[WORK ITEM]: Give the number of lines in the material below that contain the word "true", and nothing else.

[MATERIAL FOR THE TASK]:

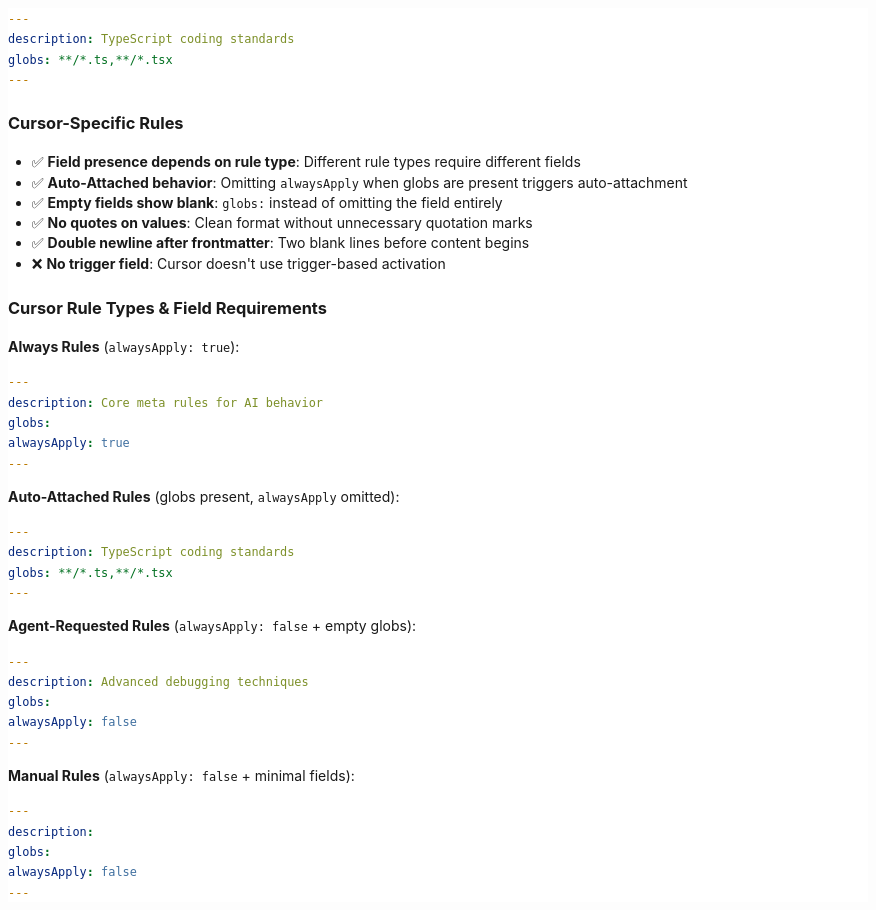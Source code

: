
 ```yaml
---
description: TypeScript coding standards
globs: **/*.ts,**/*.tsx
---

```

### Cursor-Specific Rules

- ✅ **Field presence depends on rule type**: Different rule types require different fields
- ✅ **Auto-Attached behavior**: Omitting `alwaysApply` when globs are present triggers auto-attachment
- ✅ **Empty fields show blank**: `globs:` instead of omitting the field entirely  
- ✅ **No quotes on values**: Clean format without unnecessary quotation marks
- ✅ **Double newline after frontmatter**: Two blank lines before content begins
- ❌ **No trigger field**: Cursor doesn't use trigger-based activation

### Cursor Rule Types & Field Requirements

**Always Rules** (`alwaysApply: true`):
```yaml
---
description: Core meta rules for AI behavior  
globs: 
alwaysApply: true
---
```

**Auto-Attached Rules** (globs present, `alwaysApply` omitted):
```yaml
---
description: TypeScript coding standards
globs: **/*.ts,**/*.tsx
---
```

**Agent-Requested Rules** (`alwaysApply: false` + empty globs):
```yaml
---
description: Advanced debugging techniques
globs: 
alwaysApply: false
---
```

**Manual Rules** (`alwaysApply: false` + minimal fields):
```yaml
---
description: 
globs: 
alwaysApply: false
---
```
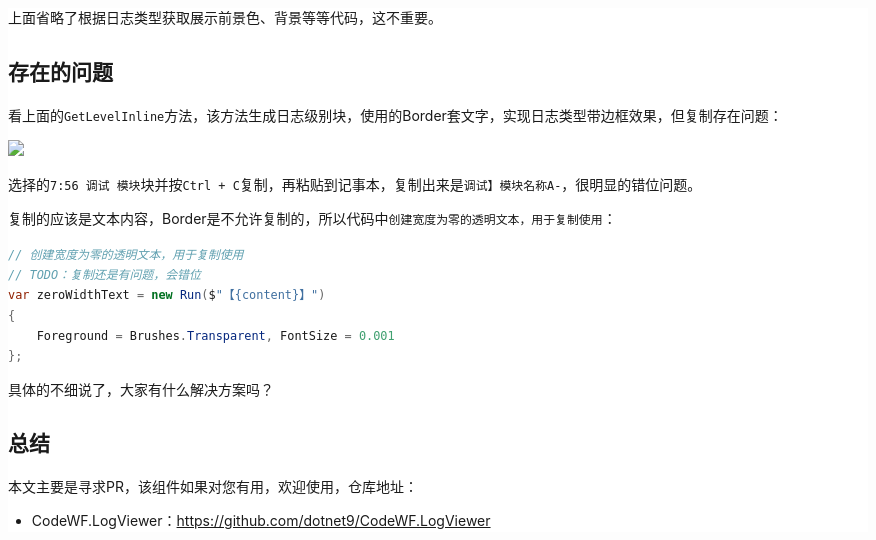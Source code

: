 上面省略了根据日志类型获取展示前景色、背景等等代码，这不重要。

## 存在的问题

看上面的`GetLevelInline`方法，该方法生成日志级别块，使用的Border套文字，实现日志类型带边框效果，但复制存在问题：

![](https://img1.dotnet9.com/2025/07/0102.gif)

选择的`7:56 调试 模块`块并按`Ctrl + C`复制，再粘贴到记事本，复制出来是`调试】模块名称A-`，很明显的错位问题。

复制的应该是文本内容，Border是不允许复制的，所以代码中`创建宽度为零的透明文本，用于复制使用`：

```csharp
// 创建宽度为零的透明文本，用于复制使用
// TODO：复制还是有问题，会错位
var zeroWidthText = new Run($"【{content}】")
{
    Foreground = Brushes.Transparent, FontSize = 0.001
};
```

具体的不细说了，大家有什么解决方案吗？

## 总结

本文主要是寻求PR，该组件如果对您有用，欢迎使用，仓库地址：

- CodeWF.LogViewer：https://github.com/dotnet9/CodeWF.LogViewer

[EXERCISE OUTPUT]: 2